DATASET RECORDS →
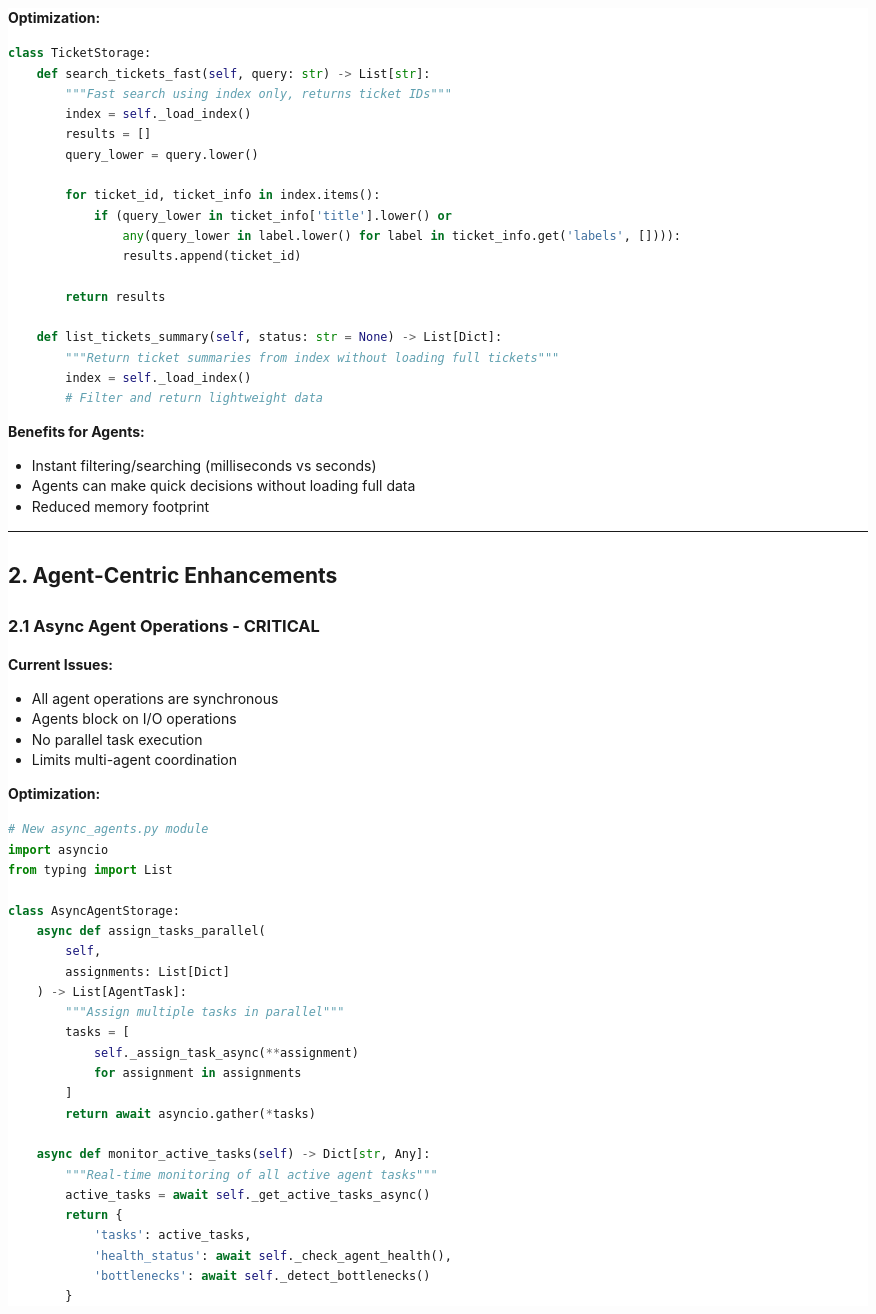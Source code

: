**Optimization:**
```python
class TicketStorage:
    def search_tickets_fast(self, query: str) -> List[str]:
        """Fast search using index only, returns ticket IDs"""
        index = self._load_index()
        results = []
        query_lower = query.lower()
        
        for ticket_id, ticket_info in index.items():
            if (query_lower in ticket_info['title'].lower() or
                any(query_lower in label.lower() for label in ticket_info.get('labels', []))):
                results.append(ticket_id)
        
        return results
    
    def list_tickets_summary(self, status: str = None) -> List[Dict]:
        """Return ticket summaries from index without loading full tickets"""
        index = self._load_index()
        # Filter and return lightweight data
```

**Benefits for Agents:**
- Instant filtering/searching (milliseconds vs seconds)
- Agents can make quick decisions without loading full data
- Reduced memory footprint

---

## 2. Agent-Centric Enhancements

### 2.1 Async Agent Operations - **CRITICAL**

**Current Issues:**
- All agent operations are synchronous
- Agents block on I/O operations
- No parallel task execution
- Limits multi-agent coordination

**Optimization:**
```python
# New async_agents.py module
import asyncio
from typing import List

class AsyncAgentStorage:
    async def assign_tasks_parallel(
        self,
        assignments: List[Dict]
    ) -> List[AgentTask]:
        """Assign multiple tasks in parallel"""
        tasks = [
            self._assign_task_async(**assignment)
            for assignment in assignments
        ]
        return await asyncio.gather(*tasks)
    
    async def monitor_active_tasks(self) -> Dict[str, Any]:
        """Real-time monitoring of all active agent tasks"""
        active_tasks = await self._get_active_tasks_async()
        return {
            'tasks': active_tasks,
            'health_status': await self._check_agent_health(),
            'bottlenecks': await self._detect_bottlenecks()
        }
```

WHAT YOU HAVE TO DO → The required output is every line of the data above, set down exactly and stripped of pictures.

RESULT →
Source code

:**Optimization:**
```python
class TicketStorage:
    def search_tickets_fast(self, query: str) -> List[str]:
        """Fast search using index only, returns ticket IDs"""
        index = self._load_index()
        results = []
        query_lower = query.lower()
        
        for ticket_id, ticket_info in index.items():
            if (query_lower in ticket_info['title'].lower() or
                any(query_lower in label.lower() for label in ticket_info.get('labels', []))):
                results.append(ticket_id)
        
        return results
    
    def list_tickets_summary(self, status: str = None) -> List[Dict]:
        """Return ticket summaries from index without loading full tickets"""
        index = self._load_index()
        # Filter and return lightweight data
```

**Benefits for Agents:**
- Instant filtering/searching (milliseconds vs seconds)
- Agents can make quick decisions without loading full data
- Reduced memory footprint

---

## 2. Agent-Centric Enhancements

### 2.1 Async Agent Operations - **CRITICAL**

**Current Issues:**
- All agent operations are synchronous
- Agents block on I/O operations
- No parallel task execution
- Limits multi-agent coordination

**Optimization:**
```python
# New async_agents.py module
import asyncio
from typing import List

class AsyncAgentStorage:
    async def assign_tasks_parallel(
        self,
        assignments: List[Dict]
    ) -> List[AgentTask]:
        """Assign multiple tasks in parallel"""
        tasks = [
            self._assign_task_async(**assignment)
            for assignment in assignments
        ]
        return await asyncio.gather(*tasks)
    
    async def monitor_active_tasks(self) -> Dict[str, Any]:
        """Real-time monitoring of all active agent tasks"""
        active_tasks = await self._get_active_tasks_async()
        return {
            'tasks': active_tasks,
            'health_status': await self._check_agent_health(),
            'bottlenecks': await self._detect_bottlenecks()
        }
```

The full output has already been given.